Zara ise önümden çekilmek yerine dudaklarını büzdü. Oturduğu masadan kimseyi tanımıyordum sadece köşede oturan Anya'yı görmüştüm. Gözleri bardağındaydı, ne olduysa bugün sevgili arkadaşına katılası yoktu anlaşılan.

"Hadi ama Lina, hala kızgın mısın? Sindiremedin mi sana attığım fotoğrafları, delirdiğin anlar gözünde mi canlandı?" Açık iması yüzünden nefesim hızlanmıştı ama tepkimi bozmadım. İstediği buydu, beni bir yerden yakalamaya ve ona tepki vermemi sağlamaya çalışıyordu.

Vaha ben müdahale edemeden öne atıldı. "Sen fazla oluyorsun," dedi tehditkar bir sesle. Üstündeki elbisenin yakasını tutup çekiştirmişti.

Önümüzde yürüyen Ova ile Kelebek'te nerede olduğumuzu fark edip bize doğru gelmeye başlamışlardı. Derin bir nefes aldım, olay istemiyordum. Vaha'nın kolunu tutup onu kendime doğru çektim. Elleri zorla da olsa Zara'ın yakasından kurtuldu. Zara ise üstüne atılan onu görünce irkilip geri adım atmıştı ve hızlıca yakasındaki kırışıklığı düzeltti.

"Yapma, hadi gidelim." Dediğimle sessizleşse de hala Zara'ya dik dik bakıyordu.

Sonunda yanımıza gelen Ova, Kelebek'in belini bırakıp anında öfkeli suratıyla benim önüme geçti.

Daha az önce Vaha'yı engellemiştim ama onu nasıl tutacaktım ben acaba? Sadece gitsek olmuyor muydu?

Zara bu kadar müdahaleyi beklemediği için ürkmüştü, az önceki pişmiş ifadesinden eser yoktu. Kafamda bir ton şey dönerken ana dönmeye çalıştım. Ova'nın arkasından çekilip önüne geçtim. Tartışmanın devam etmesini istemiyordum, herkes bize bakıyordu. En ilerdeki masada oturan bizim çocuklar bile bizi izliyordu. Gri gözleri önüne geçtiğimde odağını kaybedip bana baktı. Koluna dokundum.

"Ova," sesim uyarıdan ibaretti. Yüzüme onu durduğum için kızmış gibi baktı. Arkamdakini işaret etti. "Sana yaptığı şeyden sonra gelmiş özür dileyeceğine yine sana sataşıyor ve.... Benim hiçbir şey yapmamam gerektiğini mi düşünüyorsun Lina?"

Çenesi kasıldı. Onu en çok öfkelendiren şey telefonumda gördüğü fotoğraflardı biliyordum. Haklıydı. En zayıf anıma o bile şahit olmamışken, salak kızın biri çıkıp onu bana karşı kullanmıştı. Öfkesinin birazı kendisineydi.
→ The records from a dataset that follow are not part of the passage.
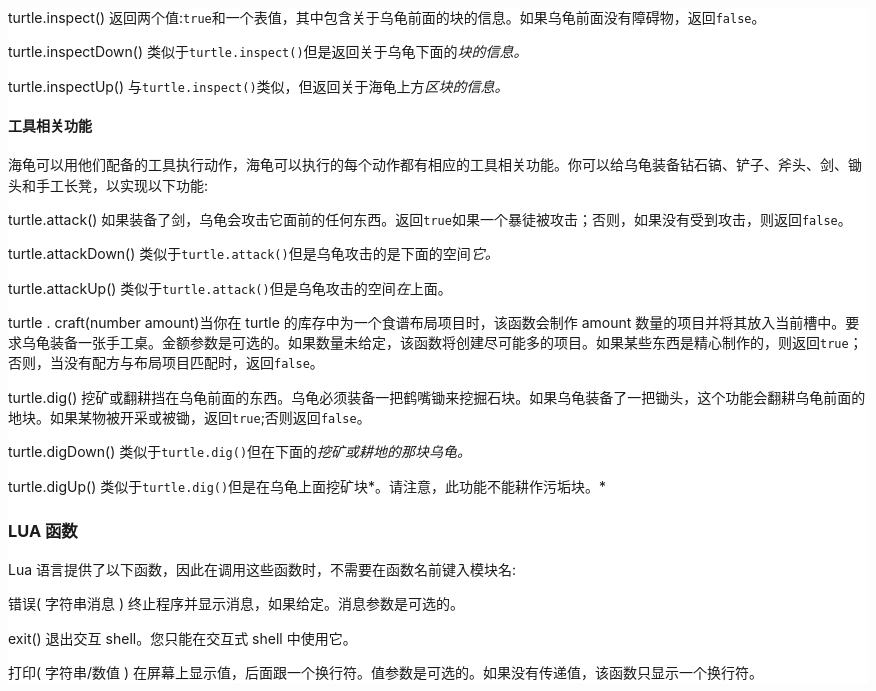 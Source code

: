 turtle.inspect() 返回两个值:`true`和一个表值，其中包含关于乌龟前面的块的信息。如果乌龟前面没有障碍物，返回`false`。

turtle.inspectDown() 类似于`turtle.inspect()`但是返回关于乌龟下面的*块的信息。*

turtle.inspectUp() 与`turtle.inspect()`类似，但返回关于海龟上方*区块的信息。*

#### **工具相关功能**

海龟可以用他们配备的工具执行动作，海龟可以执行的每个动作都有相应的工具相关功能。你可以给乌龟装备钻石镐、铲子、斧头、剑、锄头和手工长凳，以实现以下功能:

turtle.attack() 如果装备了剑，乌龟会攻击它面前的任何东西。返回`true`如果一个暴徒被攻击；否则，如果没有受到攻击，则返回`false`。

turtle.attackDown() 类似于`turtle.attack()`但是乌龟攻击的是下面的空间*它。*

turtle.attackUp() 类似于`turtle.attack()`但是乌龟攻击的空间*在*上面。

turtle . craft(number amount)当你在 turtle 的库存中为一个食谱布局项目时，该函数会制作 amount 数量的项目并将其放入当前槽中。要求乌龟装备一张手工桌。金额参数是可选的。如果数量未给定，该函数将创建尽可能多的项目。如果某些东西是精心制作的，则返回`true`；否则，当没有配方与布局项目匹配时，返回`false`。

turtle.dig() 挖矿或翻耕挡在乌龟前面的东西。乌龟必须装备一把鹤嘴锄来挖掘石块。如果乌龟装备了一把锄头，这个功能会翻耕乌龟前面的地块。如果某物被开采或被锄，返回`true`;否则返回`false`。

turtle.digDown() 类似于`turtle.dig()`但在下面的*挖矿或耕地的那块乌龟。*

turtle.digUp() 类似于`turtle.dig()`但是在乌龟上面挖矿块*。请注意，此功能不能耕作污垢块。*

### **LUA 函数**

Lua 语言提供了以下函数，因此在调用这些函数时，不需要在函数名前键入模块名:

错误( 字符串消息 ) 终止程序并显示消息，如果给定。消息参数是可选的。

exit() 退出交互 shell。您只能在交互式 shell 中使用它。

打印( 字符串/数值 ) 在屏幕上显示值，后面跟一个换行符。值参数是可选的。如果没有传递值，该函数只显示一个换行符。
Bir de bugün extra hassastı zaten.

"Eğer bir daha böyle bir şey yapmaya kalkarsan seni mahvederim, duydun mu beni? Bu sana son uyarım, ondan sonra beni Lina dahi tutamaz." Biraz yanıma kayıp o kızla göz göze gelirken öfkeyle bunları söyledi.

Tutamazdım gerçekten. Lisede de buna benzer bir olay olmuştu, sonunda Ova çocuğa misliyle karşılık vermişti. Bazı anlarda aşırı öfkeli ve kontrolsüz birine dönüşebiliyordu.

Zara sözde arkadaşlarının önünde işittiği laflardan sonra yüzü kızarmış ve hızlıca lavaboya giden yol diye düşündüğüm koridora yönelmişti. Anya'da masadan kalkıp gözlerini yerde tutarak onun peşinden gitmişti. O gün kafede odada olduğumu biliyordu, o mu haber vermişti yoksa Zara'ya mal çıkarmak için? Ayrıca Zara'nın kolayca duracağını sanmıyordum. Öyle birine benzemiyordu. Benimle yine uğraşacaktı.

Dışarı bir nefes verdim. "Bu kadarına gerek yoktu Ova, ben halledebilirdim."

"Gerek vardı, o kız manyak." Dudaklarını yaladı. Sesi kısılmıştı. "Lina sen o kız yüzünden---" Atak geçirdim. Lafını kestim hızlıca. "Yeter bu kadar tamam. Ben iyiyim, masaya geçelim artık." Yeni fark ediyordum ama ellerim titriyordu. Ova yüzüme baktıktan sonra  saniyesinde ellerime baktı. Titreyen ellerimi yumruk yaptım.

Bana bir şey söyleyeceği sırada yürümeye başlayıp yanından geçtim. Keşke şu an evde, o salıncakta, Sıran'ın yanında oturuyor olsam. Sahi neden peşimden gelmemişti? Alışkanlık olduğunu söylemişti ama bu sefer ortalıkta yoktu.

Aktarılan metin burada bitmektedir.